Whenever a line in the records below holds the string "docker", copy it out.

#####

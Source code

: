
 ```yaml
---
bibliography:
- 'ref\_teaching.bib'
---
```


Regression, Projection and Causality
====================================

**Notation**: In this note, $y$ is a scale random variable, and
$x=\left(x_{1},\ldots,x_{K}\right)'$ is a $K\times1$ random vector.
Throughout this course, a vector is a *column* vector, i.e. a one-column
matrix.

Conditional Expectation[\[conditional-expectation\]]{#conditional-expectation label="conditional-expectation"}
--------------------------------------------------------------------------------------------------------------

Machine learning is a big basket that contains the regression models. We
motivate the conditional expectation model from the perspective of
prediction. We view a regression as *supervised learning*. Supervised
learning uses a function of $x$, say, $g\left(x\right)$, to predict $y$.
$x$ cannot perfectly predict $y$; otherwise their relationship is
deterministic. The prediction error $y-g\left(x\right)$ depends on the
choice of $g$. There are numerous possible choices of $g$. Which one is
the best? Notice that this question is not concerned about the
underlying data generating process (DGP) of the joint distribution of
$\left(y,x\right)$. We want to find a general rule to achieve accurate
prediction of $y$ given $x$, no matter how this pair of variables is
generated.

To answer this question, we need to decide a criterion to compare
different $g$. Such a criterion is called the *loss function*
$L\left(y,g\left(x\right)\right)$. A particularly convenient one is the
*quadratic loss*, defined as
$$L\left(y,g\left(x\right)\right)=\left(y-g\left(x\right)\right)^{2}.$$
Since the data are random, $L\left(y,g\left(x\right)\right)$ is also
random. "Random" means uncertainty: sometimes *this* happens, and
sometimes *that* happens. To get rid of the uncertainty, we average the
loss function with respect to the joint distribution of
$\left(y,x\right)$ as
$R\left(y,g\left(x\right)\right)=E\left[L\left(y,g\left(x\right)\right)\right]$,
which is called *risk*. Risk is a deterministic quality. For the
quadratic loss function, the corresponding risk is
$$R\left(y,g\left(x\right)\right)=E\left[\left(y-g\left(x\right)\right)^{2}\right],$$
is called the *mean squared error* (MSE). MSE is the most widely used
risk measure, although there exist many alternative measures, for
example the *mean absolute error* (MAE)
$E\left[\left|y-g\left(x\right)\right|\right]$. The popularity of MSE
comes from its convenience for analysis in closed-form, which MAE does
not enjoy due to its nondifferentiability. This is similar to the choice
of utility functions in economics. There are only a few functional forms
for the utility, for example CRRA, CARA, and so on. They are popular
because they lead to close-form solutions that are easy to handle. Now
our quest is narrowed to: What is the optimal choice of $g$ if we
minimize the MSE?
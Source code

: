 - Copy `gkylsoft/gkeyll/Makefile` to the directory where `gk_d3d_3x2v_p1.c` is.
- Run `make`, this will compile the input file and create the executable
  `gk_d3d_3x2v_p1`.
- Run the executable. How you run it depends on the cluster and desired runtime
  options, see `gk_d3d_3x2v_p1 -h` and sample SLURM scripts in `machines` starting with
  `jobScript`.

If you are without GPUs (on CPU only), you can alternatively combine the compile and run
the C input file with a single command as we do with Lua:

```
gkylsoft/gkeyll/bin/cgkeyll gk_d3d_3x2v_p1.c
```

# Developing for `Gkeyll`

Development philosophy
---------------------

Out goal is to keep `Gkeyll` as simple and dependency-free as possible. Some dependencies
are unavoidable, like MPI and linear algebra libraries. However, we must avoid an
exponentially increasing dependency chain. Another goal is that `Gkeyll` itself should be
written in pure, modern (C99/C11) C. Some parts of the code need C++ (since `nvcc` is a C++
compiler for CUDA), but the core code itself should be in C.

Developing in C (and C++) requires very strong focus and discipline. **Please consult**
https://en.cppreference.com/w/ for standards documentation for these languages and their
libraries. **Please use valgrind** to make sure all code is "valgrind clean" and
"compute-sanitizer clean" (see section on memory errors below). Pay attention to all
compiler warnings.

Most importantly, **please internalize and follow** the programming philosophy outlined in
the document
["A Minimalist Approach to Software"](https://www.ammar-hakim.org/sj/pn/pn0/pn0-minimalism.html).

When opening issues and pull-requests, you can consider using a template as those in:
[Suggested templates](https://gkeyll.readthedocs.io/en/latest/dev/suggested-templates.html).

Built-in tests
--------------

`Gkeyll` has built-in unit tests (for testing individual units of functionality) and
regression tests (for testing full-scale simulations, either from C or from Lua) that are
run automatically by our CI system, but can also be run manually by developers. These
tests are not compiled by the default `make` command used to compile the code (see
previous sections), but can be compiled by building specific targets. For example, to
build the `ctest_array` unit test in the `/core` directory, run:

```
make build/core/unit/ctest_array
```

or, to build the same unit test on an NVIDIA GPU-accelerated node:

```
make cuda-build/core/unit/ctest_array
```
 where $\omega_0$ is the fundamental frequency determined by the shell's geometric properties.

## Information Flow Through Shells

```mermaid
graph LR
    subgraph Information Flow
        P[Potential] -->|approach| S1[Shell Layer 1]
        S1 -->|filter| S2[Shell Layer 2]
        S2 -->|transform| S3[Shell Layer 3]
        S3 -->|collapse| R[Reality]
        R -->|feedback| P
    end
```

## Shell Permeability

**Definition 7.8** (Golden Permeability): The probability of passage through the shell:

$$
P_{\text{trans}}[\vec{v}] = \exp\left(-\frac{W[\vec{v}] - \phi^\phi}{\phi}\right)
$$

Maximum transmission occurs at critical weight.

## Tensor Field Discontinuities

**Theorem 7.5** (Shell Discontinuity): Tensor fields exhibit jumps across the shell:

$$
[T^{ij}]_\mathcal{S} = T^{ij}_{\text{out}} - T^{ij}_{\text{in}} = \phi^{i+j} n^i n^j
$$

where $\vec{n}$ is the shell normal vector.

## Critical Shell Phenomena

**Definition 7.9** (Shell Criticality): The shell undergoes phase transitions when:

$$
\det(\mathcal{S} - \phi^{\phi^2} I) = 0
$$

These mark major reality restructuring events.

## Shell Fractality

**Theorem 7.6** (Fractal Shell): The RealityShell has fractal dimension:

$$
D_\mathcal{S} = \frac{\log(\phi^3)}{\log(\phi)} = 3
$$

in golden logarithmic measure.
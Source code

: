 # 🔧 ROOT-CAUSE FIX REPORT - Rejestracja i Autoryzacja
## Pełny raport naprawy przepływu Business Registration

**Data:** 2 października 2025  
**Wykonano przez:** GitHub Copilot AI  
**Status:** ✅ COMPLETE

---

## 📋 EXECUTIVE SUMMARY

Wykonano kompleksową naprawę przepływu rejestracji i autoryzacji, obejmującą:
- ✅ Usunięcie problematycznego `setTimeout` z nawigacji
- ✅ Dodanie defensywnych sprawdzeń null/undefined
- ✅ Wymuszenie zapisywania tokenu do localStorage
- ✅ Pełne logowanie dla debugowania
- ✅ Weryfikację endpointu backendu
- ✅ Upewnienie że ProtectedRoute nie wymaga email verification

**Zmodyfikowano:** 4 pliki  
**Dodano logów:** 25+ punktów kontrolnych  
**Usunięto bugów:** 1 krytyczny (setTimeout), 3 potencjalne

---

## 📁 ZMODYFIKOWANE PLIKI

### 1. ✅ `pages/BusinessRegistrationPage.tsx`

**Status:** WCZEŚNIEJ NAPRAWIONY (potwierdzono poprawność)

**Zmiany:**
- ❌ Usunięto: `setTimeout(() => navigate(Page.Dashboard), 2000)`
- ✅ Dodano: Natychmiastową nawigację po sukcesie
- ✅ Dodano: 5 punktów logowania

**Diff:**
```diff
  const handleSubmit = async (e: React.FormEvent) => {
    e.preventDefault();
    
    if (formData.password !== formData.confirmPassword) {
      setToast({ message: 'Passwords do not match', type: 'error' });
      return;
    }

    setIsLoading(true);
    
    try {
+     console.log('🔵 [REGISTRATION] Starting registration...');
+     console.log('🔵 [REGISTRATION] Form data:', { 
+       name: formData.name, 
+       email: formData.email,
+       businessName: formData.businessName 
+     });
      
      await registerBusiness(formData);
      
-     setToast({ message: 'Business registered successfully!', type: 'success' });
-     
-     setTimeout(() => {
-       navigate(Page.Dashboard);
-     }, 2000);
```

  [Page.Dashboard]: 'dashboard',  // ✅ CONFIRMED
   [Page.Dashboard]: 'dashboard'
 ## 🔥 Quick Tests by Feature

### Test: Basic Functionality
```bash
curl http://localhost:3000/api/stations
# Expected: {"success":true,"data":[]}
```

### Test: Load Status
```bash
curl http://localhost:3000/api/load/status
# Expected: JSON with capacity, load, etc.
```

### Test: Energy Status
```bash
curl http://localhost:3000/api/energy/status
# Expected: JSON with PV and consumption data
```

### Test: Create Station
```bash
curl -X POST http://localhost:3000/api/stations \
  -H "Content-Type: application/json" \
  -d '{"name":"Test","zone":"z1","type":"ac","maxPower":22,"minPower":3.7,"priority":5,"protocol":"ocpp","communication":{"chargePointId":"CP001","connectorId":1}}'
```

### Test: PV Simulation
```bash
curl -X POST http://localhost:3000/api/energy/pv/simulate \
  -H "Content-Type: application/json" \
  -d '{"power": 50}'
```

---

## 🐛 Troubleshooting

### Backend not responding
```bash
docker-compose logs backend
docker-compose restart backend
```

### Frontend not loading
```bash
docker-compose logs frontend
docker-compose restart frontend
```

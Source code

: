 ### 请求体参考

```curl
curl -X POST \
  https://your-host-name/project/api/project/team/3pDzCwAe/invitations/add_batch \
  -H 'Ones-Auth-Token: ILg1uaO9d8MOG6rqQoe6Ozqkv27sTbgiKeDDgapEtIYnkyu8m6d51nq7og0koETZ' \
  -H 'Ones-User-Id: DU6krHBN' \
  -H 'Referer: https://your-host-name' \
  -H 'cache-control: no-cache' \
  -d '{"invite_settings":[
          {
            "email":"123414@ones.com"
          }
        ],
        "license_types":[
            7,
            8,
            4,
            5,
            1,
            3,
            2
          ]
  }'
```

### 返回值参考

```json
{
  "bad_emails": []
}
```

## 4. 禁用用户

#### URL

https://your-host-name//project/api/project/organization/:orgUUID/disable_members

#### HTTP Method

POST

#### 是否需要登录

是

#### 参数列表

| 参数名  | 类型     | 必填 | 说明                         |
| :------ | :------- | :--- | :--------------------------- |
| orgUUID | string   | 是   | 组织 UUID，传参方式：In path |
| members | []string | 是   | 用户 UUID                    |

#####

→ **PROBLEM SOLUTION**
docker-compose logs backend
docker-compose restart backend
docker-compose logs frontend
docker-compose restart frontend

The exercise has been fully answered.